------ LISTED ENTRIES

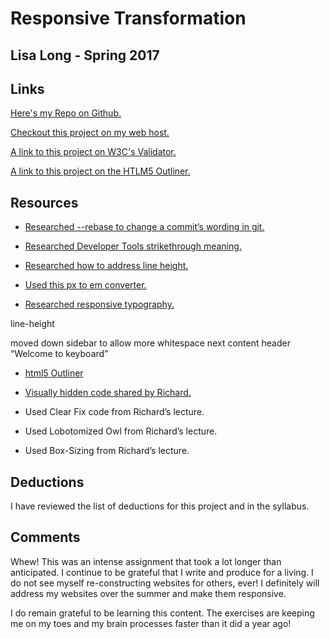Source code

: # Responsive Transformation

## Lisa Long - Spring 2017

## Links
[Here's my Repo on Github.]()

[Checkout this project on my web host.]()

[A link to this project on W3C's Validator.]()

[A link to this project on the HTLM5 Outliner.]()

## Resources
* [Researched --rebase to change a commit’s wording in git.](https://medium.com/@porteneuve/getting-solid-at-git-rebase-vs-merge-4fa1a48c53aa#.ngv8qqe8h)

* [Researched Developer Tools strikethrough meaning.](http://stackoverflow.com/questions/3047056/what-do-the-crossed-style-properties-in-google-chrome-devtools-mean)

* [Researched how to address line height.](https://css-tricks.com/almanac/properties/l/line-height/)

* [Used this px to em converter.](https://www.w3schools.com/tags/ref_pxtoemconversion.asp)

* [Researched responsive typography.](https://zellwk.com/blog/responsive-typography/)

line-height

moved down sidebar to allow more whitespace next content header “Welcome to keyboard”

* [html5 Outliner](https://gsnedders.html5.org/outliner/)

* [Visually hidden code shared by Richard.](https://github.com/h5bp/html5-boilerplate/blob/master/src/css/main.css#L107-L169)

* Used Clear Fix code from Richard’s lecture.

* Used Lobotomized Owl from Richard’s lecture.

* Used Box-Sizing from Richard’s lecture.

## Deductions
I have reviewed the list of deductions for this project and in the syllabus.

## Comments
Whew! This was an intense assignment that took a lot longer than anticipated.  I continue to be grateful that I write and produce for a living.  I do not see myself re-constructing websites for others, ever! I definitely will address my websites over the summer and make them responsive.

I do remain grateful to be learning this content. The exercises are keeping me on my toes and my brain processes faster than it did a year ago!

------------

#### [WHAT TO PRODUCE]
Using the material, show each line where the string "content" can be found.

#### [RESPONSE]
moved down sidebar to allow more whitespace next content header “Welcome to keyboard”
I do remain grateful to be learning this content. The exercises are keeping me on my toes and my brain processes faster than it did a year ago!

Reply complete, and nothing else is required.